TASK OBJECTIVE
Go through the listing below from its first line and repeat each line exactly, ending at the line containing "- [Offlineinstaller für" and including it.

INFORMATION SHOWN
------------

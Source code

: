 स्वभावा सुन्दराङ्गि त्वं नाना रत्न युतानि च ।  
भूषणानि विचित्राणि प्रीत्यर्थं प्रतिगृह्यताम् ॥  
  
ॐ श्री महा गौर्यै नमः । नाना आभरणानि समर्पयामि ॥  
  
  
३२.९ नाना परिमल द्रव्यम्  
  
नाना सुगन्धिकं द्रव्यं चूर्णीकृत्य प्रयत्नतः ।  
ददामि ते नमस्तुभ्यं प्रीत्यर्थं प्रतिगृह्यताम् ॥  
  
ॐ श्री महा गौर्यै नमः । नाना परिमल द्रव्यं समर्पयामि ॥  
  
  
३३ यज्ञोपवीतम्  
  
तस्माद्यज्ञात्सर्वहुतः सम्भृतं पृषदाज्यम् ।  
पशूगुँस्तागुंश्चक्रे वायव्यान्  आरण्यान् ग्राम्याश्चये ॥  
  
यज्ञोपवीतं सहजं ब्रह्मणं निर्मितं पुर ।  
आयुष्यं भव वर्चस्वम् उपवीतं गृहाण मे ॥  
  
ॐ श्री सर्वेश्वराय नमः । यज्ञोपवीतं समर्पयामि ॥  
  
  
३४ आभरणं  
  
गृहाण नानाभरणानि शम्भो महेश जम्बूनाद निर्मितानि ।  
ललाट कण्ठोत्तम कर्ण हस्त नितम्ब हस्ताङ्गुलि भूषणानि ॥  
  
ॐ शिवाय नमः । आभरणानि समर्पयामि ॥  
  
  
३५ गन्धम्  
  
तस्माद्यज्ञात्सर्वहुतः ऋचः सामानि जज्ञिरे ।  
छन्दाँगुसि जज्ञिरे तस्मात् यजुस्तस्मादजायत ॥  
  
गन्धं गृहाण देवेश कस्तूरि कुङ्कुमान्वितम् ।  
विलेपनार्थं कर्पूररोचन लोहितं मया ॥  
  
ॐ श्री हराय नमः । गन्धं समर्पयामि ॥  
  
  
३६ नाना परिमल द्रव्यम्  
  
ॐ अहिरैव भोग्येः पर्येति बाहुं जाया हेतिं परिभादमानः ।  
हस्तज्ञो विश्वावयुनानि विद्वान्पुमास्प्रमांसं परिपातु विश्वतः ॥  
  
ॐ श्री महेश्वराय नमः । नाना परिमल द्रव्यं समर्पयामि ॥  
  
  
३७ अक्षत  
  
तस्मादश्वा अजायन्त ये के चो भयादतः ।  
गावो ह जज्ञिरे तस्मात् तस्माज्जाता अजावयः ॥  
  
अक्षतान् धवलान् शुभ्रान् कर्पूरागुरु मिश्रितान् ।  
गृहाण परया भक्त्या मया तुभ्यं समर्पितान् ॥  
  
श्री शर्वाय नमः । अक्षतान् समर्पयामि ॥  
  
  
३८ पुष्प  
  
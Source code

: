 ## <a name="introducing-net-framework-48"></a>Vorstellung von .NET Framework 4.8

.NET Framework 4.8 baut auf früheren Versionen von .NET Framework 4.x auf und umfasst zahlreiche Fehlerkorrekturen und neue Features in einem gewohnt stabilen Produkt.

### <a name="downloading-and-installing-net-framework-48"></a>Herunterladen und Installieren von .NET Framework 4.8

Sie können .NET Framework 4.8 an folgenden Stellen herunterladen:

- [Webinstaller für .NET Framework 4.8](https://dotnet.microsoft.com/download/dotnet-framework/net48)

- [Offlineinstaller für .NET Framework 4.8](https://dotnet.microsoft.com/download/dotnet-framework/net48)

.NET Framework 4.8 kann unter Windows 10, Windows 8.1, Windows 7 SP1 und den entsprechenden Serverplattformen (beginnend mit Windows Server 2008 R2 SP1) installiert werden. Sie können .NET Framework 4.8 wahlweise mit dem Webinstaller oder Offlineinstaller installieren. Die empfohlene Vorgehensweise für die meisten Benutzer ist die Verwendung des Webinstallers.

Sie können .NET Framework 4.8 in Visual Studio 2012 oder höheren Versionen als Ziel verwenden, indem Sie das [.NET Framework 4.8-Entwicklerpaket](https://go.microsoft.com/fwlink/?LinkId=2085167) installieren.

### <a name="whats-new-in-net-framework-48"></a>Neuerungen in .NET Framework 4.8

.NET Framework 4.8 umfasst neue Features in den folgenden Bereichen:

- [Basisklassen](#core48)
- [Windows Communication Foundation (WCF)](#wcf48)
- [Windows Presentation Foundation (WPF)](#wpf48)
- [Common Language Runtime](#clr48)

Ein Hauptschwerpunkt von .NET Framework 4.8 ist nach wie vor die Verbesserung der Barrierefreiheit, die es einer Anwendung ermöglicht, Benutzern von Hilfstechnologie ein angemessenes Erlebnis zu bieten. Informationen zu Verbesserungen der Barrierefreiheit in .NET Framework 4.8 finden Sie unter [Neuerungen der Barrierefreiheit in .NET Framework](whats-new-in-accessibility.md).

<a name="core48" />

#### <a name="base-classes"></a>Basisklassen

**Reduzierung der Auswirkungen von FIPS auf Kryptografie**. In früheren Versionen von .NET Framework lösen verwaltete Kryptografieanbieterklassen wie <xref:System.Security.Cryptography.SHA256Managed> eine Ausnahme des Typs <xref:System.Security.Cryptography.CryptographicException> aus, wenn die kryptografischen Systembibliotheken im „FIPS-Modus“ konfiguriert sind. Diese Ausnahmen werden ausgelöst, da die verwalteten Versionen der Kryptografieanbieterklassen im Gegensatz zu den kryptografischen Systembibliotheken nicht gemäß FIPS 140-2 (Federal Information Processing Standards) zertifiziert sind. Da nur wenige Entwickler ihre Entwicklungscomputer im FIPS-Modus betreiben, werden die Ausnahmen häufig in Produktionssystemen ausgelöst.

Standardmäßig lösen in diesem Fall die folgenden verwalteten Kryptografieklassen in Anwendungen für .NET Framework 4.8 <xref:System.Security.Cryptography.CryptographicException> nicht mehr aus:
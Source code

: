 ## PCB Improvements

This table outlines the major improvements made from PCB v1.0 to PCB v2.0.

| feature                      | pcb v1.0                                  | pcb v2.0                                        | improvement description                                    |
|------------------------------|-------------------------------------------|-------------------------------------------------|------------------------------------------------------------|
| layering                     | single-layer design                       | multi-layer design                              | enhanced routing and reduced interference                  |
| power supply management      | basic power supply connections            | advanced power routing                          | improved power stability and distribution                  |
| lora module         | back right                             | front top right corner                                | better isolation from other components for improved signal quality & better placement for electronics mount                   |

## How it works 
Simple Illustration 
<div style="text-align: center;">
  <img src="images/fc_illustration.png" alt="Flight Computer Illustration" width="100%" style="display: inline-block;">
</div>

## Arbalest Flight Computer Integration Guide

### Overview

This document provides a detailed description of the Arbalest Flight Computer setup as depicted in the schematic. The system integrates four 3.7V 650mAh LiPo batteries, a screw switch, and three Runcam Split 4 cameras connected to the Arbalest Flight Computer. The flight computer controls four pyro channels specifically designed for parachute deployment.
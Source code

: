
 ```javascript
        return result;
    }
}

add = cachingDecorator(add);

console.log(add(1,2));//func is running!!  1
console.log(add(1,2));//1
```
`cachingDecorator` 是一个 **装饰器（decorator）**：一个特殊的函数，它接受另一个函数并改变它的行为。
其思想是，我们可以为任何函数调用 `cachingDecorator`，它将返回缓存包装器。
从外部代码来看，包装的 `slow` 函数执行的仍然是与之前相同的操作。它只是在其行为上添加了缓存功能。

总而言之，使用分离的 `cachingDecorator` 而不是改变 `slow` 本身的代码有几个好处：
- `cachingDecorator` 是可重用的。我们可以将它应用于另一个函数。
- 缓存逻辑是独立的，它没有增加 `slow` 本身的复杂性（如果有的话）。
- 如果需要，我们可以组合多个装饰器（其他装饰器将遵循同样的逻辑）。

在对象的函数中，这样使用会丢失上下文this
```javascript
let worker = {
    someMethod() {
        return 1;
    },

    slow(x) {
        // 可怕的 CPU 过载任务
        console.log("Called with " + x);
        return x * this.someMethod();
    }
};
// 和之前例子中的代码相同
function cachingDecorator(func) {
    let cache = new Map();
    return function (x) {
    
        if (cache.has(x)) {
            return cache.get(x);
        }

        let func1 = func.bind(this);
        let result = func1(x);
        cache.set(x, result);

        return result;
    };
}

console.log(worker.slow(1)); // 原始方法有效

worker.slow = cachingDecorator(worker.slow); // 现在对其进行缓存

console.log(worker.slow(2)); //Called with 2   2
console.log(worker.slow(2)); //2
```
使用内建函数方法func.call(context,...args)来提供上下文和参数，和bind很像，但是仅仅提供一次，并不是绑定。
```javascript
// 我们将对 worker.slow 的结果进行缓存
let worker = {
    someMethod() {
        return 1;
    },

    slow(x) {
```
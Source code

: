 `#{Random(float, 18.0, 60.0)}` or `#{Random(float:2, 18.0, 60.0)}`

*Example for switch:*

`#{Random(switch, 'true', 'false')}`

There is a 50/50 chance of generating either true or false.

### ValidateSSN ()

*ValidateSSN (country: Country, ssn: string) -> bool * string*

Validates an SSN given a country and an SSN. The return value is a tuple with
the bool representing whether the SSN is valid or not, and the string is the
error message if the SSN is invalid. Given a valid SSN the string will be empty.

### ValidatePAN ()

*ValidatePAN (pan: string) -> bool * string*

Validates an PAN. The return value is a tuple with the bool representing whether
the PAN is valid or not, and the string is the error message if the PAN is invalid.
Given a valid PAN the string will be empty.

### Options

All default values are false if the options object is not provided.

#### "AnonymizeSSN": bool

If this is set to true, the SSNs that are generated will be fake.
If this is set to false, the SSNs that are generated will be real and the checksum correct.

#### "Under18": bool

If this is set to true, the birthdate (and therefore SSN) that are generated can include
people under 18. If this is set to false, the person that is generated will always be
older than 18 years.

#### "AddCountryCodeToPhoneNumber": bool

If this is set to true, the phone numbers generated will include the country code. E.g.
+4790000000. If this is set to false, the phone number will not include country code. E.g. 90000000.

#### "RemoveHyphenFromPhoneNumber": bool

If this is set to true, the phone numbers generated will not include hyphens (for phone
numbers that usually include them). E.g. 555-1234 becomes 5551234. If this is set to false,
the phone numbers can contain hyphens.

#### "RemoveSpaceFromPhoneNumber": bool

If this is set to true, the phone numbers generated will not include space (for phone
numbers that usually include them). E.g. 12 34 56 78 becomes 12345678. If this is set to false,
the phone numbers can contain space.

------------

WRITTEN SOLUTION
Source code

: स्वभावा सुन्दराङ्गि त्वं नाना रत्न युतानि च ।  
भूषणानि विचित्राणि प्रीत्यर्थं प्रतिगृह्यताम् ॥  
  
ॐ श्री महा गौर्यै नमः । नाना आभरणानि समर्पयामि ॥  
  
  
३२.९ नाना परिमल द्रव्यम्  
  
नाना सुगन्धिकं द्रव्यं चूर्णीकृत्य प्रयत्नतः ।  
ददामि ते नमस्तुभ्यं प्रीत्यर्थं प्रतिगृह्यताम् ॥  
  
ॐ श्री महा गौर्यै नमः । नाना परिमल द्रव्यं समर्पयामि ॥  
  
  
३३ यज्ञोपवीतम्  
  
तस्माद्यज्ञात्सर्वहुतः सम्भृतं पृषदाज्यम् ।  
पशूगुँस्तागुंश्चक्रे वायव्यान्  आरण्यान् ग्राम्याश्चये ॥  
  
यज्ञोपवीतं सहजं ब्रह्मणं निर्मितं पुर ।  
आयुष्यं भव वर्चस्वम् उपवीतं गृहाण मे ॥  
  
ॐ श्री सर्वेश्वराय नमः । यज्ञोपवीतं समर्पयामि ॥  
  
  
३४ आभरणं  
  
गृहाण नानाभरणानि शम्भो महेश जम्बूनाद निर्मितानि ।  
ललाट कण्ठोत्तम कर्ण हस्त नितम्ब हस्ताङ्गुलि भूषणानि ॥  
  
ॐ शिवाय नमः । आभरणानि समर्पयामि ॥  
  
  
३५ गन्धम्  
  
तस्माद्यज्ञात्सर्वहुतः ऋचः सामानि जज्ञिरे ।  
छन्दाँगुसि जज्ञिरे तस्मात् यजुस्तस्मादजायत ॥  
  
गन्धं गृहाण देवेश कस्तूरि कुङ्कुमान्वितम् ।  
विलेपनार्थं कर्पूररोचन लोहितं मया ॥  
  
ॐ श्री हराय नमः । गन्धं समर्पयामि ॥  
  
  
३६ नाना परिमल द्रव्यम्  
  
ॐ अहिरैव भोग्येः पर्येति बाहुं जाया हेतिं परिभादमानः ।  
हस्तज्ञो विश्वावयुनानि विद्वान्पुमास्प्रमांसं परिपातु विश्वतः ॥  
  
ॐ श्री महेश्वराय नमः । नाना परिमल द्रव्यं समर्पयामि ॥  
  
  
३७ अक्षत  
  
तस्मादश्वा अजायन्त ये के चो भयादतः ।  
गावो ह जज्ञिरे तस्मात् तस्माज्जाता अजावयः ॥  
  
अक्षतान् धवलान् शुभ्रान् कर्पूरागुरु मिश्रितान् ।  
गृहाण परया भक्त्या मया तुभ्यं समर्पितान् ॥  
  
श्री शर्वाय नमः । अक्षतान् समर्पयामि ॥  
  
  
३८ पुष्प  
  
Source code

: ## <a name="introducing-net-framework-48"></a>Vorstellung von .NET Framework 4.8

.NET Framework 4.8 baut auf früheren Versionen von .NET Framework 4.x auf und umfasst zahlreiche Fehlerkorrekturen und neue Features in einem gewohnt stabilen Produkt.

### <a name="downloading-and-installing-net-framework-48"></a>Herunterladen und Installieren von .NET Framework 4.8

Sie können .NET Framework 4.8 an folgenden Stellen herunterladen:

- [Webinstaller für .NET Framework 4.8](https://dotnet.microsoft.com/download/dotnet-framework/net48)

- [Offlineinstaller für .NET Framework 4.8](https://dotnet.microsoft.com/download/dotnet-framework/net48)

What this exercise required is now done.